Diversity in eMental Health Practice: An Exploratory Qualitative Study of Aboriginal and Torres Strait Islander Service Providers

Original Paper

University Centre for Rural Health—North Coast, School of Rural Health, University of Sydney, Lismore, Australia

Corresponding Author:

James Bennett-Levy, PhD

University Centre for Rural Health—North Coast

School of Rural Health

University of Sydney

PO Box 3074

Lismore, 2480

Australia

Phone: 61 266207570

Email: james.bennett-levy@ucrh.edu.au


Background: In Australia, mental health services are undergoing major systemic reform with eMental Health (eMH) embedded in proposed service models for all but those with severe mental illness. Aboriginal and Torres Strait Islander service providers have been targeted as a national priority for training and implementation of eMH into service delivery. Implementation studies on technology uptake in health workforces identify complex and interconnected variables that influence how individual practitioners integrate new technologies into their practice. To date there are only two implementation studies that focus on eMH and Aboriginal and Torres Strait Islander service providers. They suggest that the implementation of eMH in the context of Aboriginal and Torres Strait Islander populations may be different from the implementation of eMH with allied health professionals and mainstream health services.

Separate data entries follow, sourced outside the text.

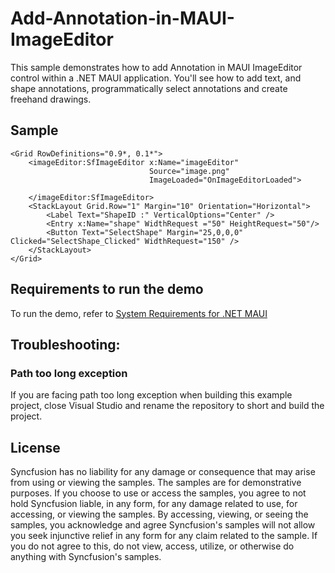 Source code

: # Add-Annotation-in-MAUI-ImageEditor

This sample demonstrates how to add Annotation in MAUI ImageEditor control within a .NET MAUI application. You'll see how to add text, and shape annotations, programmatically select annotations and create freehand drawings.

## Sample

```xaml
<Grid RowDefinitions="0.9*, 0.1*">
    <imageEditor:SfImageEditor x:Name="imageEditor"
                               Source="image.png"
                               ImageLoaded="OnImageEditorLoaded">

    </imageEditor:SfImageEditor>
    <StackLayout Grid.Row="1" Margin="10" Orientation="Horizontal">
        <Label Text="ShapeID :" VerticalOptions="Center" />
        <Entry x:Name="shape" WidthRequest ="50" HeightRequest="50"/>
        <Button Text="SelectShape" Margin="25,0,0,0" Clicked="SelectShape_Clicked" WidthRequest="150" />
    </StackLayout>
</Grid>
```

## Requirements to run the demo

To run the demo, refer to [System Requirements for .NET MAUI](https://help.syncfusion.com/maui/system-requirements)

## Troubleshooting:
### Path too long exception

If you are facing path too long exception when building this example project, close Visual Studio and rename the repository to short and build the project.

## License

Syncfusion has no liability for any damage or consequence that may arise from using or viewing the samples. The samples are for demonstrative purposes. If you choose to use or access the samples, you agree to not hold Syncfusion liable, in any form, for any damage related to use, for accessing, or viewing the samples. By accessing, viewing, or seeing the samples, you acknowledge and agree Syncfusion's samples will not allow you seek injunctive relief in any form for any claim related to the sample. If you do not agree to this, do not view, access, utilize, or otherwise do anything with Syncfusion's samples.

Objective: The objective of this study is to investigate how Aboriginal and Torres Strait Islander service providers in one regional area of Australia used eMH resources in their practice following an eMH training program and to determine what types of eMH resources they used.

Methods: Individual semistructured qualitative interviews were conducted with a purposive sample of 16 Aboriginal and Torres Strait Islander service providers. Interviews were co-conducted by one indigenous and one non-indigenous interviewer. A sample of transcripts were coded and thematically analyzed by each interviewer and then peer reviewed. Consensus codes were then applied to all transcripts and themes identified.

Results: It was found that 9 of the 16 service providers were implementing eMH resources into their routine practice. The findings demonstrate that participants used eMH resources for supporting social inclusion, informing and educating, assessment, case planning and management, referral, responding to crises, and self and family care. They chose a variety of types of eMH resources to use with their clients, both culturally specific and mainstream. While they referred clients to online treatment programs, they used only eMH resources designed for mobile devices in their face-to-face contact with clients.

Conclusions: This paper provides Aboriginal and Torres Strait islander service providers and the eMH field with findings that may inform and guide the implementation of eMH resources. It may help policy developers locate this workforce within broader service provision planning for eMH. The findings could, with adaptation, have wider application to other workforces who work with Aboriginal and Torres Strait Islander clients. The findings highlight the importance of identifying and addressing the particular needs of minority groups for eMH services and resources.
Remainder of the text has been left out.